**DIRECTIONS:** In the listing below, locate the line that contains "van betrouwbare diensten" and the line that contains "Betrouwbare staat Manager houdt". Restate word for word those two lines and every line between them, and nothing else.

**PROVIDED RECORDS:**
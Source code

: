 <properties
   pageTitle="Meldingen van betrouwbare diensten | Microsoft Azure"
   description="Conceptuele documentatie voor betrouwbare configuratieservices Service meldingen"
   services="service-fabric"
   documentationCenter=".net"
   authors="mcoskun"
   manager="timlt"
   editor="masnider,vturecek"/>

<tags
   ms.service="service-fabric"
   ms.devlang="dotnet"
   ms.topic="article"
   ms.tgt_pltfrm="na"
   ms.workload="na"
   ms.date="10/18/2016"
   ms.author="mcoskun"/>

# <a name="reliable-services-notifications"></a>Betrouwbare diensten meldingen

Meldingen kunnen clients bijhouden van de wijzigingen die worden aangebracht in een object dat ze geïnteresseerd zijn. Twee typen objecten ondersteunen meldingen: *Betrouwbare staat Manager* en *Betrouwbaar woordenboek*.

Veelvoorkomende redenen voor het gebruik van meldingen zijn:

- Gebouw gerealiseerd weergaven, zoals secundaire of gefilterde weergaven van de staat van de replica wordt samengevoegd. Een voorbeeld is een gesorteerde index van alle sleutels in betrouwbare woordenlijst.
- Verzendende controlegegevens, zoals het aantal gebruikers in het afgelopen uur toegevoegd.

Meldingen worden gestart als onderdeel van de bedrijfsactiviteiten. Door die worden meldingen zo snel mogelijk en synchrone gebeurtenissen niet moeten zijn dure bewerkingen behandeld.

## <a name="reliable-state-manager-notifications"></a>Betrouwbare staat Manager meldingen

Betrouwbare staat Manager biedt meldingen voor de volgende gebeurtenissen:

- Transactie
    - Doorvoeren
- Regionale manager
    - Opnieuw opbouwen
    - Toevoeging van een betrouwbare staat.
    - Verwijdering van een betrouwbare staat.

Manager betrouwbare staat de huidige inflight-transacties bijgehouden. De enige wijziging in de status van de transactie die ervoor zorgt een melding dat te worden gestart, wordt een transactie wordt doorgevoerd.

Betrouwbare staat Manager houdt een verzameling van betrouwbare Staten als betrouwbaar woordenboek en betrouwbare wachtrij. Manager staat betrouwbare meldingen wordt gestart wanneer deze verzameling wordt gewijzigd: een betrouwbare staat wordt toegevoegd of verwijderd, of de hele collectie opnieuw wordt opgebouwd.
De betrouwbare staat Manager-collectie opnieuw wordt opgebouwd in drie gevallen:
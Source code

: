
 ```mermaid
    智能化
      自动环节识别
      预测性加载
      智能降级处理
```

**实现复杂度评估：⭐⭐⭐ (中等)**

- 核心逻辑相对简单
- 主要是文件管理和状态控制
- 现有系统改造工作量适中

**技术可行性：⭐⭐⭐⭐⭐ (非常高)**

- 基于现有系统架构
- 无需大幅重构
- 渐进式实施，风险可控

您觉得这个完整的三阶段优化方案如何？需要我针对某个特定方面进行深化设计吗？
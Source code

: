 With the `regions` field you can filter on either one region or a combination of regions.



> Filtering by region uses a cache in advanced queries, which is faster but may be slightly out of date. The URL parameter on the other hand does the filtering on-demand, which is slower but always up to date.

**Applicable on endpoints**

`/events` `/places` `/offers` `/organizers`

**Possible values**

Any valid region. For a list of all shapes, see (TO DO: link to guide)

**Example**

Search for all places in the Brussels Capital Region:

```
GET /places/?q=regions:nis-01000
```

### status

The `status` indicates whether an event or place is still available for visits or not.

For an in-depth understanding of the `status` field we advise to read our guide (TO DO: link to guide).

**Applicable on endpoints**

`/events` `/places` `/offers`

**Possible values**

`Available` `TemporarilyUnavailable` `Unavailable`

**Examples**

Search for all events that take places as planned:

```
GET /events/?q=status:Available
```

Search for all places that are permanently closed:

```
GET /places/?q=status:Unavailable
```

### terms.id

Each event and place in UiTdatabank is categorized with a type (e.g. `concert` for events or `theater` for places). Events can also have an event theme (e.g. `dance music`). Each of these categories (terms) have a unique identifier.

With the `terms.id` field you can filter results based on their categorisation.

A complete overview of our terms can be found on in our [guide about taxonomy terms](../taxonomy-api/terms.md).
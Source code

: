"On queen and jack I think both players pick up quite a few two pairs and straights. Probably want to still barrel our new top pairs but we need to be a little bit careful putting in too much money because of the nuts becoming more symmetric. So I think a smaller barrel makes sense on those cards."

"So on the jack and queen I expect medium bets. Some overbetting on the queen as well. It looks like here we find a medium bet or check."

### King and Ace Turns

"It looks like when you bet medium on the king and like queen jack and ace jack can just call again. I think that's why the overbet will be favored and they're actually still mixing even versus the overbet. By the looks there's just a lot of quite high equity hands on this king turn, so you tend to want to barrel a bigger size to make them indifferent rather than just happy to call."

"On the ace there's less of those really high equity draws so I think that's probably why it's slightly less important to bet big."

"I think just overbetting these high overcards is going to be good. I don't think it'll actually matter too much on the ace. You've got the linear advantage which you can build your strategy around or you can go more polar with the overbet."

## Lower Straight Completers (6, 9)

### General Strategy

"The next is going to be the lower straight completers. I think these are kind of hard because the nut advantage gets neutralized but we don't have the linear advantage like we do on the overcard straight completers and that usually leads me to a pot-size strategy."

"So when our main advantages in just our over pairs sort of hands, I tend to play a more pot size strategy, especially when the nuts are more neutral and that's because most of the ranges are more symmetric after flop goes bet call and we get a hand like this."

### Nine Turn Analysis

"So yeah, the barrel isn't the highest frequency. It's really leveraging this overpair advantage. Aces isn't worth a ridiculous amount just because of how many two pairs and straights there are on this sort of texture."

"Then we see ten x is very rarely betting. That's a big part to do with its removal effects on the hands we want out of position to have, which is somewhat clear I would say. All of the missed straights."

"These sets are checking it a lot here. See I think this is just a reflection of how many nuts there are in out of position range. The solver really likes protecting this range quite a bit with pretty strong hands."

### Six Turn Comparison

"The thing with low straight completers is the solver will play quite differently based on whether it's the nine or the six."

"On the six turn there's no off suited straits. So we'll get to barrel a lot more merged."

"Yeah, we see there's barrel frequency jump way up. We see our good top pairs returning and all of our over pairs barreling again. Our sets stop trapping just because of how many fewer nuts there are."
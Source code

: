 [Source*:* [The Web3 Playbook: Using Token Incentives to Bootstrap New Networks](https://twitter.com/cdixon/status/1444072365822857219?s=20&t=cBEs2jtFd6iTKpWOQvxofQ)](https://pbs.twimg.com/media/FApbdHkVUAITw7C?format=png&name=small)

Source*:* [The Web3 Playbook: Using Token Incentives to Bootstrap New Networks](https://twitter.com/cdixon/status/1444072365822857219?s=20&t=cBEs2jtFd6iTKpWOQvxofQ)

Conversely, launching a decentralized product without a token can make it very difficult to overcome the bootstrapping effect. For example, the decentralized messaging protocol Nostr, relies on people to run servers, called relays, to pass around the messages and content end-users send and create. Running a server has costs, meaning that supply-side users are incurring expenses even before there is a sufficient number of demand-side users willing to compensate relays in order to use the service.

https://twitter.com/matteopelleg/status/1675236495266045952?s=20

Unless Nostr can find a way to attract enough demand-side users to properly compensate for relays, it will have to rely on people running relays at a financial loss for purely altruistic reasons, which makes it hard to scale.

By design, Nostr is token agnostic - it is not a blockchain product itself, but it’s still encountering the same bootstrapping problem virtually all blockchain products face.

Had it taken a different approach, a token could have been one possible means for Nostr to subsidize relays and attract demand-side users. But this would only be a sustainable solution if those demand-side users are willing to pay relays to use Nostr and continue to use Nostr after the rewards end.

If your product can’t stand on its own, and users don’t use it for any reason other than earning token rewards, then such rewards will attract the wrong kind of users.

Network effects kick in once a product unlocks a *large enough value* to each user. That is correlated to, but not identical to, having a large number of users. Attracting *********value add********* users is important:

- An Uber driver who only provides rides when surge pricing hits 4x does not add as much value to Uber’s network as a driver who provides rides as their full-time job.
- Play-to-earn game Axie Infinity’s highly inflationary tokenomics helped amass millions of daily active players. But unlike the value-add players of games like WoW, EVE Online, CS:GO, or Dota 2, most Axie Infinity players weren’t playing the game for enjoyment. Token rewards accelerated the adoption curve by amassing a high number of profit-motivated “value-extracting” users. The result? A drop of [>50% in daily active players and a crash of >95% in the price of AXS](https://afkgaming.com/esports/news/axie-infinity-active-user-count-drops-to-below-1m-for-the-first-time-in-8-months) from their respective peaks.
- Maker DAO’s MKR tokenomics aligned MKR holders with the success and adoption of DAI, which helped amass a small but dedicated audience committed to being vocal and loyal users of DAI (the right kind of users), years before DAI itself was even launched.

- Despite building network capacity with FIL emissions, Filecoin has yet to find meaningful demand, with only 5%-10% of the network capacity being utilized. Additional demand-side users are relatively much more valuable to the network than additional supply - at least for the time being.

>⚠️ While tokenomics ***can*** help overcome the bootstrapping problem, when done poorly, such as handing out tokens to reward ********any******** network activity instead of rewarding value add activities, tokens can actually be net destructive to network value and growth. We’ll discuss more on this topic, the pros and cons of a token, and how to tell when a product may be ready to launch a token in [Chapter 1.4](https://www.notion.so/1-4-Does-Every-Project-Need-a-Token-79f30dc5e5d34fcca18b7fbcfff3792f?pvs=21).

**TASK SOLUTION:**
   pageTitle="Meldingen van betrouwbare diensten | Microsoft Azure"
   description="Conceptuele documentatie voor betrouwbare configuratieservices Service meldingen"
   services="service-fabric"
   documentationCenter=".net"
   authors="mcoskun"
   manager="timlt"
   editor="masnider,vturecek"/>

<tags
   ms.service="service-fabric"
   ms.devlang="dotnet"
   ms.topic="article"
   ms.tgt_pltfrm="na"
   ms.workload="na"
   ms.date="10/18/2016"
   ms.author="mcoskun"/>

# <a name="reliable-services-notifications"></a>Betrouwbare diensten meldingen

Meldingen kunnen clients bijhouden van de wijzigingen die worden aangebracht in een object dat ze geïnteresseerd zijn. Twee typen objecten ondersteunen meldingen: *Betrouwbare staat Manager* en *Betrouwbaar woordenboek*.

Veelvoorkomende redenen voor het gebruik van meldingen zijn:

- Gebouw gerealiseerd weergaven, zoals secundaire of gefilterde weergaven van de staat van de replica wordt samengevoegd. Een voorbeeld is een gesorteerde index van alle sleutels in betrouwbare woordenlijst.
- Verzendende controlegegevens, zoals het aantal gebruikers in het afgelopen uur toegevoegd.

Meldingen worden gestart als onderdeel van de bedrijfsactiviteiten. Door die worden meldingen zo snel mogelijk en synchrone gebeurtenissen niet moeten zijn dure bewerkingen behandeld.

## <a name="reliable-state-manager-notifications"></a>Betrouwbare staat Manager meldingen

Betrouwbare staat Manager biedt meldingen voor de volgende gebeurtenissen:

- Transactie
    - Doorvoeren
- Regionale manager
    - Opnieuw opbouwen
    - Toevoeging van een betrouwbare staat.
    - Verwijdering van een betrouwbare staat.

Manager betrouwbare staat de huidige inflight-transacties bijgehouden. De enige wijziging in de status van de transactie die ervoor zorgt een melding dat te worden gestart, wordt een transactie wordt doorgevoerd.

Betrouwbare staat Manager houdt een verzameling van betrouwbare Staten als betrouwbaar woordenboek en betrouwbare wachtrij. Manager staat betrouwbare meldingen wordt gestart wanneer deze verzameling wordt gewijzigd: een betrouwbare staat wordt toegevoegd of verwijderd, of de hele collectie opnieuw wordt opgebouwd.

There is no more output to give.